何より、被害に遭っても対象者達が明るく生きている姿には、蓮には凶器そのものに見えた。だが男子高校生として生きるなら、性に奔放な家庭と職場から逸し、無垢を残して生きるしかない。
自分を律してさえいれば、秘め事は分かりはしない。養父が正真正銘の淫魔としても、父子をともに演じる自信だけはあった。
「snpiu……」
不意に、組織のスペルが気にかかった。魔法少年と騙るにしては名前作りとは凝ったものだが、魔法に文字は関係していると瀬谷が言っていた。

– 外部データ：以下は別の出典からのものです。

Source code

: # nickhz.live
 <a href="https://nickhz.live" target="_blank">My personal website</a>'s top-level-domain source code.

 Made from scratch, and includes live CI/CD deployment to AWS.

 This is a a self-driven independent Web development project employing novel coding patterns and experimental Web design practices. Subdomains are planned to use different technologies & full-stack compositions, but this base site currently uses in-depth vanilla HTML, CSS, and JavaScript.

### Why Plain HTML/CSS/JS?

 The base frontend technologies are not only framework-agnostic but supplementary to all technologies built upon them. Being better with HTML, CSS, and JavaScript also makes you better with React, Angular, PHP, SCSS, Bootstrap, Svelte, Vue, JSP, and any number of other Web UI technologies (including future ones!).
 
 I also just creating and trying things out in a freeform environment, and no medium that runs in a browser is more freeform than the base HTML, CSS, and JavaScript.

Pinus、とスマートフォンの検索欄に打ち込む。母音の配置を考えてアナグラムで並べるなら、このくらいだろうか。到底簡単な仕組みとは思えないが、験担ぎ風の気休めには丁度よかった。
『マツ属(マツぞく、学名:Pinus)』
「……へえ」
他の隊員を瀬谷に任せたのは、正解かもしれない。